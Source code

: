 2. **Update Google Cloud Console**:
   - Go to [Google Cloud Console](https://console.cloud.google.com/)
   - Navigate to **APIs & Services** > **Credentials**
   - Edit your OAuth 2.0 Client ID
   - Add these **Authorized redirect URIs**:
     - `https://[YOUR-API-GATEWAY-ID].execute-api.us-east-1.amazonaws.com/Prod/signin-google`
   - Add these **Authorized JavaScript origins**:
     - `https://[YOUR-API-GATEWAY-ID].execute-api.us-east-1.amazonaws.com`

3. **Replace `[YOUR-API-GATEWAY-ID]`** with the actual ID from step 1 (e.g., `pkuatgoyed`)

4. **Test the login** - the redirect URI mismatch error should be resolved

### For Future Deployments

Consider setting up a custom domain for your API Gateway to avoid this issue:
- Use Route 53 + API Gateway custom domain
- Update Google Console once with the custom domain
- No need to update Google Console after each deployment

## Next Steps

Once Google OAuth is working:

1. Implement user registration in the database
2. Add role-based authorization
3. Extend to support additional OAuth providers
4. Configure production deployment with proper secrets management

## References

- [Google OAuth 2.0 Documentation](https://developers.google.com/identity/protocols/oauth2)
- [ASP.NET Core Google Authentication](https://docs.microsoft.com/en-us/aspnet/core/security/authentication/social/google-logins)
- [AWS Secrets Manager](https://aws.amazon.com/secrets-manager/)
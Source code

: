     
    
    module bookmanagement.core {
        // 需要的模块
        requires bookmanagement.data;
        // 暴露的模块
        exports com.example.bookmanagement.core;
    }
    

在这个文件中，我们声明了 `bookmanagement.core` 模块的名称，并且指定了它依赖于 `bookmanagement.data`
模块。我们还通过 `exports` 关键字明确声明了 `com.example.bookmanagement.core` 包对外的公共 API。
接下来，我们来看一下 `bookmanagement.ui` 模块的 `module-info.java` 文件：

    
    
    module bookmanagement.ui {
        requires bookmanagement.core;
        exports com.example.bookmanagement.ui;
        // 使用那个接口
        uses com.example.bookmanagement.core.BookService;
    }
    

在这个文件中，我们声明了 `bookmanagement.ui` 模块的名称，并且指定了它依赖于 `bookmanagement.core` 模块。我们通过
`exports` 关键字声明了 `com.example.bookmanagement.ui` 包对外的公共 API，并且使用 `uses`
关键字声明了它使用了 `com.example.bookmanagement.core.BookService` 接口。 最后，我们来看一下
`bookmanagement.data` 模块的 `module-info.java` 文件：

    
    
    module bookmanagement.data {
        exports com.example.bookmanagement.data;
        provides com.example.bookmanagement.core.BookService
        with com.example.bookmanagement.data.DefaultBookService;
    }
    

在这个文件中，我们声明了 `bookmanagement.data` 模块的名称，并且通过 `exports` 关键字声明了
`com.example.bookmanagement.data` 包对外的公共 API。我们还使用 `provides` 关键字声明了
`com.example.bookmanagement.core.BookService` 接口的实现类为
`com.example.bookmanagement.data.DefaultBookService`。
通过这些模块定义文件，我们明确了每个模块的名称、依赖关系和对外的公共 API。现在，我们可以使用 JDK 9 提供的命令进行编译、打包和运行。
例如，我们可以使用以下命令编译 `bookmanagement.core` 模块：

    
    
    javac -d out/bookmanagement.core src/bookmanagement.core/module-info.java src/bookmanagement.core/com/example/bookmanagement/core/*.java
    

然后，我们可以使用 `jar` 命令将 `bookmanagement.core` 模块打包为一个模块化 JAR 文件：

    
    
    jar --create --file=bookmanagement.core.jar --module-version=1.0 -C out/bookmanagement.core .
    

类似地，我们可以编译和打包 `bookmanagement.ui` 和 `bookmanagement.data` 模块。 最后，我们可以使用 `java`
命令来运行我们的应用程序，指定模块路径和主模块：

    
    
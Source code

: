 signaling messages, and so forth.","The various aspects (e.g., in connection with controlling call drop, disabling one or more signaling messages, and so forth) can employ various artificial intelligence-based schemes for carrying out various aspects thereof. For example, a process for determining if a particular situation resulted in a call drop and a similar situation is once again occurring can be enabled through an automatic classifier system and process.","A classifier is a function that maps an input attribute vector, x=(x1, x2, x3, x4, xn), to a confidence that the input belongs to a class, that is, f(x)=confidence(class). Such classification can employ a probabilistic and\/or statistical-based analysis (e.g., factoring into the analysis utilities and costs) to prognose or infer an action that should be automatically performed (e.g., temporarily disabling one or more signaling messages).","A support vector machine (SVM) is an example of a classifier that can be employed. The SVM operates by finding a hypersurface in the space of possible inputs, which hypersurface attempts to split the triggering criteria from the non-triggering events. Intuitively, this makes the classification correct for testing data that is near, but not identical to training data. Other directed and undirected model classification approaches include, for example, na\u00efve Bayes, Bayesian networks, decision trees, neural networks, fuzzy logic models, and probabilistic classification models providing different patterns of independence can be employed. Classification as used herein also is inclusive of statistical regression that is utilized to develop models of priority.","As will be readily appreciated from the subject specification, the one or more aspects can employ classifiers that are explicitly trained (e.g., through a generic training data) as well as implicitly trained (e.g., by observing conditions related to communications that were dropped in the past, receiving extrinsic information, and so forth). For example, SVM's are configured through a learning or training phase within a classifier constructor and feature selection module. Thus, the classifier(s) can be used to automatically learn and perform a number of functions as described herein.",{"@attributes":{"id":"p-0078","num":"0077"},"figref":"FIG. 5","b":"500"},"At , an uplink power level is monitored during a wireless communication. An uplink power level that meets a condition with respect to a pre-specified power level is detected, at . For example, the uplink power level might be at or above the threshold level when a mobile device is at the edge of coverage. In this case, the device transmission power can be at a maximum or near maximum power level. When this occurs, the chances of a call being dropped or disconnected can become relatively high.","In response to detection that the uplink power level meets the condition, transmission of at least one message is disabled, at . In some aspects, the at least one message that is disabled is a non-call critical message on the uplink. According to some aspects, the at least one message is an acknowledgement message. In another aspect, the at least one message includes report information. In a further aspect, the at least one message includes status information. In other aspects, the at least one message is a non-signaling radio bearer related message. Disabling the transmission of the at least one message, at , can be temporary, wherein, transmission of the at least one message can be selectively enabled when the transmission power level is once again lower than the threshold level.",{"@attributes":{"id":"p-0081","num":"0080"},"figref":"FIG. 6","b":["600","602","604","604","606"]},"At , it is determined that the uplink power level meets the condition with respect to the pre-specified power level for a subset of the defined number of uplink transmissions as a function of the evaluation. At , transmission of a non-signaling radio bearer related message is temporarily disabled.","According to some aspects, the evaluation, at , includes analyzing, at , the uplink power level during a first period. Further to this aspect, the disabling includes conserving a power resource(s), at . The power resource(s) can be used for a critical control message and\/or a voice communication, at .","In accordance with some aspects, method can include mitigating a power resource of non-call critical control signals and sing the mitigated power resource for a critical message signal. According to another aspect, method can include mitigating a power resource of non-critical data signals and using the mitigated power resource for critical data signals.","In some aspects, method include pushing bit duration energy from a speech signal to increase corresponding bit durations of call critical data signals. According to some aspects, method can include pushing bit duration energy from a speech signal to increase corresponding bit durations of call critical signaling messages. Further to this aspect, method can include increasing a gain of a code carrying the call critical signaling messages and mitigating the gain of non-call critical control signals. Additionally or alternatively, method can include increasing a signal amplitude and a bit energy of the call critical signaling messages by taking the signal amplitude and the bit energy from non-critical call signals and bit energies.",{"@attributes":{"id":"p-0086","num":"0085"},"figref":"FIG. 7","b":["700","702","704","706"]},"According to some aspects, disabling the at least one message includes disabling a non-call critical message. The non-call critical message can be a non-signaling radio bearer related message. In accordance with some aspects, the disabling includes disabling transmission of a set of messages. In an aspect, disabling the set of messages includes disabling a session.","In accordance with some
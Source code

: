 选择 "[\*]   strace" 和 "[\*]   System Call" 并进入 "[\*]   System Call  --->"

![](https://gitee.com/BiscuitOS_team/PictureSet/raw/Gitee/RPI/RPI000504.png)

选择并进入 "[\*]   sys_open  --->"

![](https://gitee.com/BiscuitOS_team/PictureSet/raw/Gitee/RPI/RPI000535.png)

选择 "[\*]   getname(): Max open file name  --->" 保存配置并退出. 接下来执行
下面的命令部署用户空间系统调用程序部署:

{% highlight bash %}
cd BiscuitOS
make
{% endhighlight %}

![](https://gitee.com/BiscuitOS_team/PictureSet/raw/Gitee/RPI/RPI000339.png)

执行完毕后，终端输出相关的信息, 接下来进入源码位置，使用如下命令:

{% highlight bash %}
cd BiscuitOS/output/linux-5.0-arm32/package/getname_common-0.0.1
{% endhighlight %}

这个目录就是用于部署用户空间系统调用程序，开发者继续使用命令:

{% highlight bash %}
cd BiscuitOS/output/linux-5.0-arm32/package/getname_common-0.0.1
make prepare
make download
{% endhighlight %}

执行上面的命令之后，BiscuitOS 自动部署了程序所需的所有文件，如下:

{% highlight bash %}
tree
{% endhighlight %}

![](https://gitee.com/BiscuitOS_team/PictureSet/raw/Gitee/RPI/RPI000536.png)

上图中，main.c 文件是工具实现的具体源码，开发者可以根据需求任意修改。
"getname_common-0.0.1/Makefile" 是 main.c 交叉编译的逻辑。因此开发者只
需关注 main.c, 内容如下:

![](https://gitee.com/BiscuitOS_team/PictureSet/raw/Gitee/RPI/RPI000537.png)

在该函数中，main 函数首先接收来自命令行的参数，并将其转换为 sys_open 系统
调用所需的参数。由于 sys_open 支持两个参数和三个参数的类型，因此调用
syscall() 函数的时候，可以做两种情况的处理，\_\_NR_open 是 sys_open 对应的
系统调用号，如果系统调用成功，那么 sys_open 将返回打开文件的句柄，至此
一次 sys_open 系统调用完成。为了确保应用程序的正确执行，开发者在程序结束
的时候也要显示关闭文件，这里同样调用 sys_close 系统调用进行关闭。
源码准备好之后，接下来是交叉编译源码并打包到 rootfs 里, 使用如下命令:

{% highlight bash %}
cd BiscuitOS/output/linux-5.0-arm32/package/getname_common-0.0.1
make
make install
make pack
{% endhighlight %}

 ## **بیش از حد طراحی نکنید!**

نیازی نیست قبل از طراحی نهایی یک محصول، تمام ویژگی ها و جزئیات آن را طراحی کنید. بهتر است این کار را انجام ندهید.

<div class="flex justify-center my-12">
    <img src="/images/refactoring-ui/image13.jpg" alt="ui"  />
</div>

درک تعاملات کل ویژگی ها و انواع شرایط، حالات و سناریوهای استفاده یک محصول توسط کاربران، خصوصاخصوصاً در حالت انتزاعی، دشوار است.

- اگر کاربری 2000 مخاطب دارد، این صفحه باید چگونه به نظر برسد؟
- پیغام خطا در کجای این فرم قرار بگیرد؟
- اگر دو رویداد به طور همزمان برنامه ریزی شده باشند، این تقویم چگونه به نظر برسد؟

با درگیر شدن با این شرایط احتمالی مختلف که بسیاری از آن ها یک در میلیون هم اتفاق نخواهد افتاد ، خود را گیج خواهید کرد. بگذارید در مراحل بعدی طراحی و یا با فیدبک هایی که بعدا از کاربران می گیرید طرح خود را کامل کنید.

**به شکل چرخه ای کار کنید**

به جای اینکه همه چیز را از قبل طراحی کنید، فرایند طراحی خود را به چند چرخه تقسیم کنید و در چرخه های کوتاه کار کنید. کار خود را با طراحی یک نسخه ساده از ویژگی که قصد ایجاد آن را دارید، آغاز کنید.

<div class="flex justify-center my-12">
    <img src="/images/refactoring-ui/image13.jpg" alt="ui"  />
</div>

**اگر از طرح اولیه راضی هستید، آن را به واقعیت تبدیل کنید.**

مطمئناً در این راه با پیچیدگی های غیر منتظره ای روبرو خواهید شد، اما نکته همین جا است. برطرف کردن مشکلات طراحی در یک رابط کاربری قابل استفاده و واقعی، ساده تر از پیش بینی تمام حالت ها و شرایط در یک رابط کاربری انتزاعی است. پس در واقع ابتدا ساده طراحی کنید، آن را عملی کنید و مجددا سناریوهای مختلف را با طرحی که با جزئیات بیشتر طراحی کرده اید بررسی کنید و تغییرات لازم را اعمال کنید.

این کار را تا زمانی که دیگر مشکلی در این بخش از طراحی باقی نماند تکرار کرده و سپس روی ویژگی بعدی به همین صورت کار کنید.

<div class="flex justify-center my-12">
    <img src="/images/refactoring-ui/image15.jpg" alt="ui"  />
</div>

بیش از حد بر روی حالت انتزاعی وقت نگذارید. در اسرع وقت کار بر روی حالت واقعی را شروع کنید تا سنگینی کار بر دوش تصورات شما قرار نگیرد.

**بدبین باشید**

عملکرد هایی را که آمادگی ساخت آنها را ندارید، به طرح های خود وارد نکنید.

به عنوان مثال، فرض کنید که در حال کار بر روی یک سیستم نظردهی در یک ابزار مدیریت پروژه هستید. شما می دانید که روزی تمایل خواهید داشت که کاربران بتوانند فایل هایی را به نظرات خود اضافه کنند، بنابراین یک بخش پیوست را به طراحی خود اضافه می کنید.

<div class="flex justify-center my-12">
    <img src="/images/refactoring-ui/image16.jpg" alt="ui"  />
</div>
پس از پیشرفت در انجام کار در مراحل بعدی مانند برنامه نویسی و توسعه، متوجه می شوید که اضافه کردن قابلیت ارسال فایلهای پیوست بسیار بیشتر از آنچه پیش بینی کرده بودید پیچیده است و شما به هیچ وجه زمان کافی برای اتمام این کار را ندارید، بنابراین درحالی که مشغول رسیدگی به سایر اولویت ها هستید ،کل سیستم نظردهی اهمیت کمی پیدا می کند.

◇ ◇ ◇ ◇ ◇ ◇ ◇

## ACTIVITY
The reply is a bare number: how many lines above include "بعدی".

## SOLVED EXERCISE
3